> I think you're missing the point: it's incredibly hard to determine functional correctness of unreadable code.
There is a spectrum between style differences and absolutely unreadable code.
If it is absolutely unreadable, sure, send it back to be readable. But if it is merely styling issues, I'd encourage you to understand that you are not saving any time by focusing on styling before functionality.
> I'd encourage you to understand that you are not saving any time by focusing on styling before functionality.
Far more developer time is spent reading code than writing it.
If you can speed up the time required to understand a piece a code by improving the style then it's almost always worth it. For a professional software engineer, just above "absolutely unreadable" is far too low a bar to aim for.

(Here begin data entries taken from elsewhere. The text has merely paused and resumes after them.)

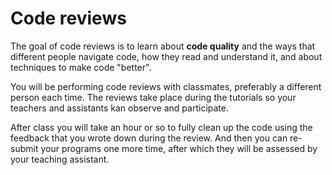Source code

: # Code reviews

The goal of code reviews is to learn about **code quality** and the ways that different people navigate code, how they read and understand it, and about techniques to make code "better".

You will be performing code reviews with classmates, preferably a different person each time. The reviews take place during the tutorials so your teachers and assistants kan observe and participate.

After class you will take an hour or so to fully clean up the code using the feedback that you wrote down during the review. And then you can re-submit your programs one more time, after which they will be assessed by your teaching assistant.
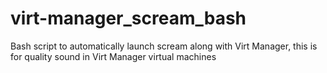 # virt-manager_scream_bash
Bash script to automatically launch scream along with Virt Manager, this is for quality sound in Virt Manager virtual machines
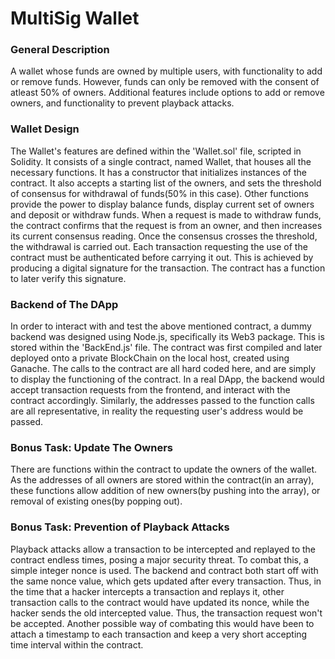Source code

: # MultiSig Wallet
### General Description
 A wallet whose funds are owned by multiple users, with functionality to add or remove funds. However, funds can only be removed with the consent of atleast 50% of owners. Additional features include options to add or remove owners, and functionality to prevent playback attacks.
 
### Wallet Design
 The Wallet's features are defined within the 'Wallet.sol' file, scripted in Solidity. It consists of a single contract, named Wallet, that houses all the necessary functions.
 It has a constructor that initializes instances of the contract. It also accepts a starting list of the owners, and sets the threshold of consensus for withdrawal of funds(50% in this case).
 Other functions provide the power to display balance funds, display current set of owners and deposit or withdraw funds. When a request is made to withdraw funds, the contract confirms that the request is from an owner, and then increases its current consensus reading. Once the consensus crosses the threshold, the withdrawal is carried out.
 Each transaction requesting the use of the contract must be authenticated before carrying it out. This is achieved by producing a digital signature for the transaction. The contract has a function to later verify this signature.
 
### Backend of The DApp
 In order to interact with and test the above mentioned contract, a dummy backend was designed using Node.js, specifically its Web3 package. This is stored within the 'BackEnd.js' file. The contract was first compiled and later deployed onto a private BlockChain on the local host, created using Ganache. The calls to the contract are all hard coded here, and are simply to display the functioning of the contract. In a real DApp, the backend would accept transaction requests from the frontend, and interact with the contract accordingly. Similarly, the addresses passed to the function calls are all representative, in reality the requesting user's address would be passed.

### Bonus Task: Update The Owners
 There are functions within the contract to update the owners of the wallet. As the addresses of all owners are stored within the contract(in an array), these functions allow addition of new owners(by pushing into the array), or removal of existing ones(by popping out).

### Bonus Task: Prevention of Playback Attacks
 Playback attacks allow a transaction to be intercepted and replayed to the contract endless times, posing a major security threat. To combat this, a simple integer nonce is used. The backend and contract both start off with the same nonce value, which gets updated after every transaction. Thus, in the time that a hacker intercepts a transaction and replays it, other transaction calls to the contract would have updated its nonce, while the hacker sends the old intercepted value. Thus, the transaction request won't be accepted.
 Another possible way of combating this would have been to attach a timestamp to each transaction and keep a very short accepting time interval within the contract.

I am still not convinced that readability comes before functionality.
Imagine a developer building a PR for 2 weeks, then reviews back and forth for 2 more weeks. Now 4 weeks have passed and only now the reviewer reviews the functionality - only to find that the entire implementation is wrong/could be done in a better way.

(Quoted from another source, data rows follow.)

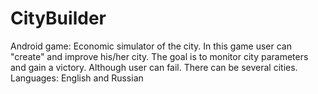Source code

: # CityBuilder
Android game: Economic simulator of the city. In this game user can "create" and improve his/her city. The goal is to monitor city parameters and gain a victory. Although user can fail. There can be several cities. 
Languages: English and Russian
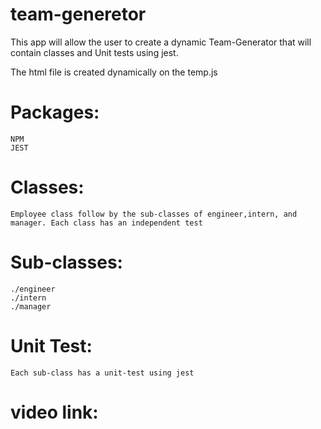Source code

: # team-generetor
This app will allow the user to create a dynamic Team-Generator that will contain classes and Unit tests using jest.

The html file is created dynamically on the temp.js

# Packages:
    NPM
    JEST

# Classes:
    Employee class follow by the sub-classes of engineer,intern, and manager. Each class has an independent test

# Sub-classes:

    ./engineer
    ./intern
    ./manager

# Unit Test:
    Each sub-class has a unit-test using jest


# video link:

What a waste of 4 weeks of both the author and the reviewer! This could have been short-circuited very early in the process.

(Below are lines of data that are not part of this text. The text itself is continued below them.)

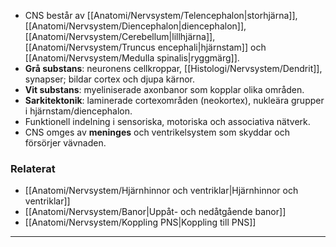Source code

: - CNS består av [[Anatomi/Nervsystem/Telencephalon|storhjärna]], [[Anatomi/Nervsystem/Diencephalon|diencephalon]], [[Anatomi/Nervsystem/Cerebellum|lillhjärna]], [[Anatomi/Nervsystem/Truncus encephali|hjärnstam]] och [[Anatomi/Nervsystem/Medulla spinalis|ryggmärg]].  
- **Grå substans**: neuronens cellkroppar, [[Histologi/Nervsystem/Dendrit]], synapser; bildar cortex och djupa kärnor.  
- **Vit substans**: myeliniserade axonbanor som kopplar olika områden.  
- **Sarkitektonik**: laminerade cortexområden (neokortex), nukleära grupper i hjärnstam/diencephalon.  
- Funktionell indelning i sensoriska, motoriska och associativa nätverk.  
- CNS omges av **meninges** och ventrikelsystem som skyddar och försörjer vävnaden.

### Relaterat
- [[Anatomi/Nervsystem/Hjärnhinnor och ventriklar|Hjärnhinnor och ventriklar]]  
- [[Anatomi/Nervsystem/Banor|Uppåt- och nedåtgående banor]]  
- [[Anatomi/Nervsystem/Koppling PNS|Koppling till PNS]]  

---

On my team, we default to early feedback on functionality and let the CI enforce what it can. Everything else is debatable.
Trying to understand the functionality of code which is hard to read is also a huge waste of time. You should try to keep the code easy to read even in very early drafts instead of leaving that until the end.
Hard to read code is subjective. I am guessing you are working with professionals and not high school programmers. Most of the code I see from professional programmers is passable enough for me to
1. Review functionality and then
2. Point out something about coding style.
In fact, if the functionality is good, I even approve the PR leaving a lot of code styling comments that the author can fix at their own leisure.
There is a spectrum between style differences and absolutely unreadable code.
If it is absolutely unreadable, sure, send it back to be readable. But if it is merely styling issues, I'd encourage you to understand that you are not saving any time by focusing on styling before functionality.